Saturday 10 July 2010

What is Your Company's Altman's Z Score?

What is Your Company's Altman's Z Score?

A fundamental step in determining the health of a company is the analysis of a company's historical financial statements. Historical data analysis provides a picture of the financial health of a business and a roadmap outlining the direction the business is heading. An integral part of historical analysis is the use of financial ratios. Financial ratios are analytical tools applied to financial data, which are used to identify positive and negative trends, strengths and weaknesses, investment attributes, and other trends, which measure the viability of a company's business.

Ratio analysis is typically used to measure a firm's liquidity, leverage, activity, profitability and growth. No single ratio calculation can provide a meaningful picture of a firm's financial condition. This article will focus on a model, which captures the predictive viability of a firm's financial health by using a combination of financial ratios that ultimately predicts a score, which can be used to determine the financial health of a company.

In 1968, Professor Edward Altman of the New York University School of Business developed what is known today as the "Z-Score." The Z-Score is a statistical model that incorporates the use of five different ratios, which serve to predict the health of a firm. Professor Altman believed that selecting various financial ratios and applying a certain weight to each ratio could develop a meaningful prediction model. The model was developed by sampling 66 publicly traded manufacturing companies that all had assets in excess of $1 million. Professor Altman evaluated 22 different ratios that ultimately were reduced to five balance sheet and performance ratios, which were weighted by established coefficients that account for their importance.

The following calculation is used to arrive at the total Z-Score:

Z = 1.20(X1) + 1.40 (X2) +3.30(X3) +.60(X4) + .99(X5)
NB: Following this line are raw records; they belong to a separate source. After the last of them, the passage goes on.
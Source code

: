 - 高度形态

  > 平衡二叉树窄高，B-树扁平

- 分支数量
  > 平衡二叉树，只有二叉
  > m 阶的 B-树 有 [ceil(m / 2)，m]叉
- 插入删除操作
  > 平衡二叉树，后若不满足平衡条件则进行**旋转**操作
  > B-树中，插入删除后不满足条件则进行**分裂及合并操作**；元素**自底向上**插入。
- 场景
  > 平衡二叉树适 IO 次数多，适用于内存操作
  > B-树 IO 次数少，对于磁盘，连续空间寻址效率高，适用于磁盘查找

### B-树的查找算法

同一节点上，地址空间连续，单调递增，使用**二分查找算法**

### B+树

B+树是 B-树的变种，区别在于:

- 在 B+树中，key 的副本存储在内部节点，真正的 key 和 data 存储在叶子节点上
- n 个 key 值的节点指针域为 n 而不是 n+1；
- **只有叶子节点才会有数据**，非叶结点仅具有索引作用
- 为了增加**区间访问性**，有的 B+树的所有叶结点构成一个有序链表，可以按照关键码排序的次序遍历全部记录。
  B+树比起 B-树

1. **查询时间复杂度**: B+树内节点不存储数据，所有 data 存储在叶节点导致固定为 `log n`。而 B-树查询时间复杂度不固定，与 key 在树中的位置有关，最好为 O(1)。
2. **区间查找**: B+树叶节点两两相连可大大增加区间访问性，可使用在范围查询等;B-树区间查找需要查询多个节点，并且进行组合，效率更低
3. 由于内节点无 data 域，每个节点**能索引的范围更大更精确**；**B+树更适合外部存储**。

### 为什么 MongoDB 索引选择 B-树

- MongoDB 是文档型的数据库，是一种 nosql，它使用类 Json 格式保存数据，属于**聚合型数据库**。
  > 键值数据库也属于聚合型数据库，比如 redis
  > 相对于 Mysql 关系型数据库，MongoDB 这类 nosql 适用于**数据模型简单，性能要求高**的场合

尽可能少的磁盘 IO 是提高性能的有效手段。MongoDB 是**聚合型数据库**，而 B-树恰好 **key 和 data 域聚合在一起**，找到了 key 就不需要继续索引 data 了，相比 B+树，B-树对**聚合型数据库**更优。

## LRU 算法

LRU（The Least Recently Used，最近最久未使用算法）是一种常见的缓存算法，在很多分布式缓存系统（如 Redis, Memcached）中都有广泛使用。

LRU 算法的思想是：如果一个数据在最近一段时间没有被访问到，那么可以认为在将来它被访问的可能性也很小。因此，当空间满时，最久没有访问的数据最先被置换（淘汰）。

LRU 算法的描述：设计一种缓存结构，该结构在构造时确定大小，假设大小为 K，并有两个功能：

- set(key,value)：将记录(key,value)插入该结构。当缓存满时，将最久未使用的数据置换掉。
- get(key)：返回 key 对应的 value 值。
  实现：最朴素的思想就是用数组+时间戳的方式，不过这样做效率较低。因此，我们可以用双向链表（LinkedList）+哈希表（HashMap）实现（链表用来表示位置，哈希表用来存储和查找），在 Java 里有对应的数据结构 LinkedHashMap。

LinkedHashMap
X1 = Working Capital / Total Assets

X2 = Retained Earnings / Total Assets

X3 = Earnings before Interest and Taxes / Total Assets

X4 = Market Value Equity / Book Value of Total Debt

X5 = Sales / Total Assets

Z = Overall Score

The above calculation represents the overall index for a publicly traded manufacturing company. The calculation would be modified for a privately held business by implementing book value of equity because the privately held company's stock is not publicly traded. The private company Z-Score calculation would be calculated as follows:

Z = .717(X1) + .847(X2) + 3.107(X3) + .420(X4) + .998(X5)

Professor Altman further modified the formula for non-manufacturing companies by eliminating X5 (sales / total assets) due to the fact that sales / total assets can vary from industry to industry. The non-manufacturing company Z-Score would be calculated as follows:

Z = 6.56(X1) + 3.26(X2) + 6.72(X3) + 1.05(X4)

There is a different interpretation for each model. Professor Altman concluded that a Z-Score in the unhealthy category meant a company had the risk of going bankrupt, whereas a Z-Score in the healthy category represented a stable healthy company. Those companies that were in the gray area were considered misclassified.

Public Companies:
1.81 Unhealthy
1.81 - 2.99 Gray Area
2.99 Healthy

Private Companies:
1.23 Unhealthy
1.23 - 2.90 Gray Area
2.90 Healthy

Non-manufacturing Companies:
1.0 Unhealthy
 1.11 - 2.60 Gray Area ;
2.6 Healthy

The Z-Score is used by financial professionals, consultants, bankers, investors and various courts of law to measure a company's viability as an ongoing entity. Predictive models and ratio analysis are useful tools in measuring the health of a subject company. It should be noted that not every model is without shortcomings. First, ratio analysis is only as good as the underlying account data, which can be subject to manipulation. Additionally, ratio calculations can produce erroneous values when abnormal data is used.

The Z-Score is one way to provide a measure of a company's stability and its ability to function as a going concern. Many predictive models like the Z-Score provide credibility to the process. However, the Z-Score is just one method of predicting financial health and should not be the sole basis of evaluation. First hand knowledge of the operations and management are an integral part of the overall analysis necessary to come to any formal conclusions related to the final conclusion.